Matching engine performs.

    A regular expression is a string matching process used, the need to introduce re module using a regular expression in python

# 纯python代码校验
while True:
    phone_number = input('please input your phone number : ')
    if len(phone_number) == 11 \
            and phone_number.isdigit()\
            and (phone_number.startswith('13') \
            or phone_number.startswith('14') \
            or phone_number.startswith('15') \
            or phone_number.startswith('18')):
         Print ( ' legitimate phone number ' )
     the else :
         Print ( ' is not a valid phone number ' ) 
      
      
# regular expression check 
Import Re 
PHONE_NUMBER = the INPUT ( ' Please your Phone Number The the INPUT: ' )
 IF re.match ( ' ^ (13 is | 14 | 15 | 18 is) [0-9]. 9} {$ ' , PHONE_NUMBER):
         Print ( ' legitimate phone number ' )
 the else :
         Print ( ' not valid phone number ' )
 #Regular use can not python unique in all languages 
# matching large section of text in a particular character
Regular check whether the difference

 

 

    Online test regular expressions: : http://tool.chinaz.com/regex/ (this does not have any relationship with the re module is only used to test regular expressions)

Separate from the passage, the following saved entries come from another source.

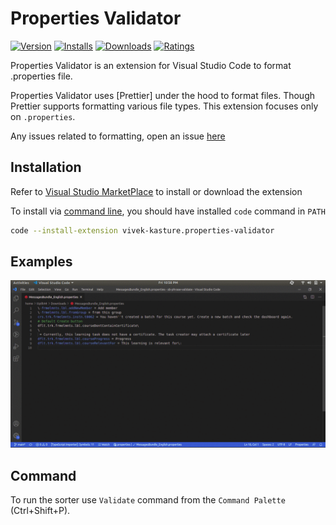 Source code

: # Properties Validator
[![Version](https://badgen.net/vs-marketplace/v/vivek-kasture.properties-validator)](https://marketplace.visualstudio.com/items?itemName=vivek-kasture.properties-validator)
[![Installs](https://badgen.net/vs-marketplace/i/vivek-kasture.properties-validator)](https://marketplace.visualstudio.com/items?itemName=vivek-kasture.properties-validator)
[![Downloads](https://badgen.net/vs-marketplace/d/vivek-kasture.properties-validator)](https://marketplace.visualstudio.com/items?itemName=vivek-kasture.properties-validator)
[![Ratings](https://badgen.net/vs-marketplace/rating/vivek-kasture.properties-validator)](https://marketplace.visualstudio.com/items?itemName=vivek-kasture.properties-validator&ssr=false#review-details)

Properties Validator is an extension for Visual Studio Code to format .properties file.

Properties Validator uses [Prettier] under the hood to format files. Though Prettier supports formatting various file types. This extension focuses only on `.properties`. 

Any issues related to formatting, open an issue [here](https://github.com/itsvick/vsce-properties-validator/issues)

## Installation

Refer to [Visual Studio MarketPlace](https://marketplace.visualstudio.com/items?itemName=vivek-kasture.properties-validator) to install or download the extension

To install via [command line](https://code.visualstudio.com/docs/editor/command-line), you should have installed `code` command in `PATH`

```bash
code --install-extension vivek-kasture.properties-validator
```

## Examples

![alt text](./assets/demo.gif "Validate Properties")

## Command

To run the sorter use `Validate` command from the `Command Palette` (Ctrl+Shift+P).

    Scenario: reptiles, data analysis ......

    Character set of concepts:

        In various characters may appear the same position to form a burst, by the regular expression [] represents (a group of characters can only match one character)

        E.g:

            0-9 may match abbreviated to [0-9] (if you want to match the bars, backslash directly on it)

            Matching letters az abbreviated as [az] (capital letters can be written to write the same way)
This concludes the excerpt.